Seaboard Corp's tender offer is due in a week. And the stock is approaching the maximum tender price. The price today reached $2920. The maximum tender price is $2950. Volume at this price has been more than daily average. So, when I try to guess the intentions of the buyers and sellers, I can only deduce one thing. The market does not think that the stock is worth the tender price, and the company will not be able to buy Seaboard stock with all the allocated $100M.

Several news items are affecting the Seaboard stock recently. Seaboard announced quarterly earnings of $40.55 per share compared to $47.98 a year ago. Revenue was also down slightly versus a year ago. However, operating income actually rose compared to a year ago. The operating income rose but net income fell because the company benefited from a one-time tax benefit last year. This means that last year was the anomaly and this year is the norm. The company now trades at 18 times TTM earnings.

Pork prices have jumped by more than 30% recently. I am not exactly sure why, but there has been some kind of pig virus spreading about.

The other news is that Pilgrims and Tyson Foods are in a bidding war for Hillshire Brands. Hillshire Brands in turn is trying to buyout Pinnacle Foods. It looks like food company valuations are going up amidst consolidation. In 2013, Smithfield Foods was purchased by Shuanghui. Nonetheless, Seaboard's return on equity is 7.8%. The company does not appear undervalued unless one believes that it is a takeover target. Seaboard trades at a EV/EBITDA of 10, while Pinnacle and Hillshire trade at 13.

Seaboard is my third largest position and I must consider taxes carefully if I want to close the position. I wrote about taxes in another another post but it doesn't really guide me on whether to sell. Today I have another way to think about taxes.

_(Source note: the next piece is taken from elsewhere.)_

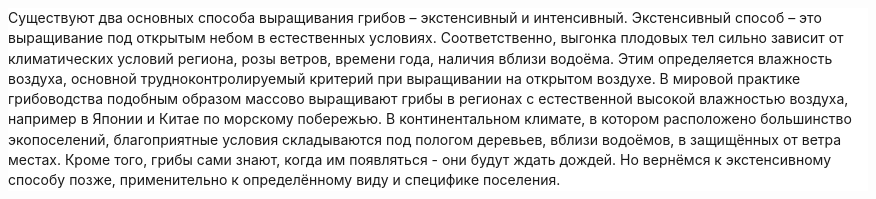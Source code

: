  &#1057;&#1091;&#1097;&#1077;&#1089;&#1090;&#1074;&#1091;&#1102;&#1090; &#1076;&#1074;&#1072; &#1086;&#1089;&#1085;&#1086;&#1074;&#1085;&#1099;&#1093; &#1089;&#1087;&#1086;&#1089;&#1086;&#1073;&#1072; &#1074;&#1099;&#1088;&#1072;&#1097;&#1080;&#1074;&#1072;&#1085;&#1080;&#1103; &#1075;&#1088;&#1080;&#1073;&#1086;&#1074; &#8211; &#1101;&#1082;&#1089;&#1090;&#1077;&#1085;&#1089;&#1080;&#1074;&#1085;&#1099;&#1081; &#1080; &#1080;&#1085;&#1090;&#1077;&#1085;&#1089;&#1080;&#1074;&#1085;&#1099;&#1081;. &#1069;&#1082;&#1089;&#1090;&#1077;&#1085;&#1089;&#1080;&#1074;&#1085;&#1099;&#1081; &#1089;&#1087;&#1086;&#1089;&#1086;&#1073; &#8211; &#1101;&#1090;&#1086; &#1074;&#1099;&#1088;&#1072;&#1097;&#1080;&#1074;&#1072;&#1085;&#1080;&#1077; &#1087;&#1086;&#1076; &#1086;&#1090;&#1082;&#1088;&#1099;&#1090;&#1099;&#1084; &#1085;&#1077;&#1073;&#1086;&#1084; &#1074; &#1077;&#1089;&#1090;&#1077;&#1089;&#1090;&#1074;&#1077;&#1085;&#1085;&#1099;&#1093; &#1091;&#1089;&#1083;&#1086;&#1074;&#1080;&#1103;&#1093;. &#1057;&#1086;&#1086;&#1090;&#1074;&#1077;&#1090;&#1089;&#1090;&#1074;&#1077;&#1085;&#1085;&#1086;, &#1074;&#1099;&#1075;&#1086;&#1085;&#1082;&#1072; &#1087;&#1083;&#1086;&#1076;&#1086;&#1074;&#1099;&#1093; &#1090;&#1077;&#1083; &#1089;&#1080;&#1083;&#1100;&#1085;&#1086; &#1079;&#1072;&#1074;&#1080;&#1089;&#1080;&#1090; &#1086;&#1090; &#1082;&#1083;&#1080;&#1084;&#1072;&#1090;&#1080;&#1095;&#1077;&#1089;&#1082;&#1080;&#1093; &#1091;&#1089;&#1083;&#1086;&#1074;&#1080;&#1081; &#1088;&#1077;&#1075;&#1080;&#1086;&#1085;&#1072;, &#1088;&#1086;&#1079;&#1099; &#1074;&#1077;&#1090;&#1088;&#1086;&#1074;, &#1074;&#1088;&#1077;&#1084;&#1077;&#1085;&#1080; &#1075;&#1086;&#1076;&#1072;, &#1085;&#1072;&#1083;&#1080;&#1095;&#1080;&#1103; &#1074;&#1073;&#1083;&#1080;&#1079;&#1080; &#1074;&#1086;&#1076;&#1086;&#1105;&#1084;&#1072;. &#1069;&#1090;&#1080;&#1084; &#1086;&#1087;&#1088;&#1077;&#1076;&#1077;&#1083;&#1103;&#1077;&#1090;&#1089;&#1103; &#1074;&#1083;&#1072;&#1078;&#1085;&#1086;&#1089;&#1090;&#1100; &#1074;&#1086;&#1079;&#1076;&#1091;&#1093;&#1072;, &#1086;&#1089;&#1085;&#1086;&#1074;&#1085;&#1086;&#1081; &#1090;&#1088;&#1091;&#1076;&#1085;&#1086;&#1082;&#1086;&#1085;&#1090;&#1088;&#1086;&#1083;&#1080;&#1088;&#1091;&#1077;&#1084;&#1099;&#1081; &#1082;&#1088;&#1080;&#1090;&#1077;&#1088;&#1080;&#1081; &#1087;&#1088;&#1080; &#1074;&#1099;&#1088;&#1072;&#1097;&#1080;&#1074;&#1072;&#1085;&#1080;&#1080; &#1085;&#1072; &#1086;&#1090;&#1082;&#1088;&#1099;&#1090;&#1086;&#1084; &#1074;&#1086;&#1079;&#1076;&#1091;&#1093;&#1077;. &#1042; &#1084;&#1080;&#1088;&#1086;&#1074;&#1086;&#1081; &#1087;&#1088;&#1072;&#1082;&#1090;&#1080;&#1082;&#1077; &#1075;&#1088;&#1080;&#1073;&#1086;&#1074;&#1086;&#1076;&#1089;&#1090;&#1074;&#1072; &#1087;&#1086;&#1076;&#1086;&#1073;&#1085;&#1099;&#1084; &#1086;&#1073;&#1088;&#1072;&#1079;&#1086;&#1084; &#1084;&#1072;&#1089;&#1089;&#1086;&#1074;&#1086; &#1074;&#1099;&#1088;&#1072;&#1097;&#1080;&#1074;&#1072;&#1102;&#1090; &#1075;&#1088;&#1080;&#1073;&#1099; &#1074; &#1088;&#1077;&#1075;&#1080;&#1086;&#1085;&#1072;&#1093; &#1089; &#1077;&#1089;&#1090;&#1077;&#1089;&#1090;&#1074;&#1077;&#1085;&#1085;&#1086;&#1081; &#1074;&#1099;&#1089;&#1086;&#1082;&#1086;&#1081; &#1074;&#1083;&#1072;&#1078;&#1085;&#1086;&#1089;&#1090;&#1100;&#1102; &#1074;&#1086;&#1079;&#1076;&#1091;&#1093;&#1072;, &#1085;&#1072;&#1087;&#1088;&#1080;&#1084;&#1077;&#1088; &#1074; &#1071;&#1087;&#1086;&#1085;&#1080;&#1080; &#1080; &#1050;&#1080;&#1090;&#1072;&#1077; &#1087;&#1086; &#1084;&#1086;&#1088;&#1089;&#1082;&#1086;&#1084;&#1091; &#1087;&#1086;&#1073;&#1077;&#1088;&#1077;&#1078;&#1100;&#1102;. &#1042; &#1082;&#1086;&#1085;&#1090;&#1080;&#1085;&#1077;&#1085;&#1090;&#1072;&#1083;&#1100;&#1085;&#1086;&#1084; &#1082;&#1083;&#1080;&#1084;&#1072;&#1090;&#1077;, &#1074; &#1082;&#1086;&#1090;&#1086;&#1088;&#1086;&#1084; &#1088;&#1072;&#1089;&#1087;&#1086;&#1083;&#1086;&#1078;&#1077;&#1085;&#1086; &#1073;&#1086;&#1083;&#1100;&#1096;&#1080;&#1085;&#1089;&#1090;&#1074;&#1086; &#1101;&#1082;&#1086;&#1087;&#1086;&#1089;&#1077;&#1083;&#1077;&#1085;&#1080;&#1081;, &#1073;&#1083;&#1072;&#1075;&#1086;&#1087;&#1088;&#1080;&#1103;&#1090;&#1085;&#1099;&#1077; &#1091;&#1089;&#1083;&#1086;&#1074;&#1080;&#1103; &#1089;&#1082;&#1083;&#1072;&#1076;&#1099;&#1074;&#1072;&#1102;&#1090;&#1089;&#1103; &#1087;&#1086;&#1076; &#1087;&#1086;&#1083;&#1086;&#1075;&#1086;&#1084; &#1076;&#1077;&#1088;&#1077;&#1074;&#1100;&#1077;&#1074;, &#1074;&#1073;&#1083;&#1080;&#1079;&#1080; &#1074;&#1086;&#1076;&#1086;&#1105;&#1084;&#1086;&#1074;, &#1074; &#1079;&#1072;&#1097;&#1080;&#1097;&#1105;&#1085;&#1085;&#1099;&#1093; &#1086;&#1090; &#1074;&#1077;&#1090;&#1088;&#1072; &#1084;&#1077;&#1089;&#1090;&#1072;&#1093;. &#1050;&#1088;&#1086;&#1084;&#1077; &#1090;&#1086;&#1075;&#1086;, &#1075;&#1088;&#1080;&#1073;&#1099; &#1089;&#1072;&#1084;&#1080; &#1079;&#1085;&#1072;&#1102;&#1090;, &#1082;&#1086;&#1075;&#1076;&#1072; &#1080;&#1084; &#1087;&#1086;&#1103;&#1074;&#1083;&#1103;&#1090;&#1100;&#1089;&#1103; - &#1086;&#1085;&#1080; &#1073;&#1091;&#1076;&#1091;&#1090; &#1078;&#1076;&#1072;&#1090;&#1100; &#1076;&#1086;&#1078;&#1076;&#1077;&#1081;. &#1053;&#1086; &#1074;&#1077;&#1088;&#1085;&#1105;&#1084;&#1089;&#1103; &#1082; &#1101;&#1082;&#1089;&#1090;&#1077;&#1085;&#1089;&#1080;&#1074;&#1085;&#1086;&#1084;&#1091; &#1089;&#1087;&#1086;&#1089;&#1086;&#1073;&#1091; &#1087;&#1086;&#1079;&#1078;&#1077;, &#1087;&#1088;&#1080;&#1084;&#1077;&#1085;&#1080;&#1090;&#1077;&#1083;&#1100;&#1085;&#1086; &#1082; &#1086;&#1087;&#1088;&#1077;&#1076;&#1077;&#1083;&#1105;&#1085;&#1085;&#1086;&#1084;&#1091; &#1074;&#1080;&#1076;&#1091; &#1080; &#1089;&#1087;&#1077;&#1094;&#1080;&#1092;&#1080;&#1082;&#1077; &#1087;&#1086;&#1089;&#1077;&#1083;&#1077;&#1085;&#1080;&#1103;.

Suppose my Seaboard investment has gone up 100% over a long period. Also suppose the tax rate is 25%. If I sell it, the capital gain is $50 for every $100 that I should pocket. But the government takes a $12.50 tax on that, which leaves me with $87.50.  Suppose further that Seaboard returns 10% a year in the future. So, by the rule of 72, it doubles about every 7 years. Then that $12.50 which would be in Seaboard if I did not sell, would give me $12.50 in gains in 7 years.

So the fundmental question is: can I get a further $12.50 in gains in 7 years on my $87.50 if I sell Seaboard and buy something else? When put in this way, tax considerations become much more straightforward.

So I think soon I will sell or tender at least some of my Seaboard shares.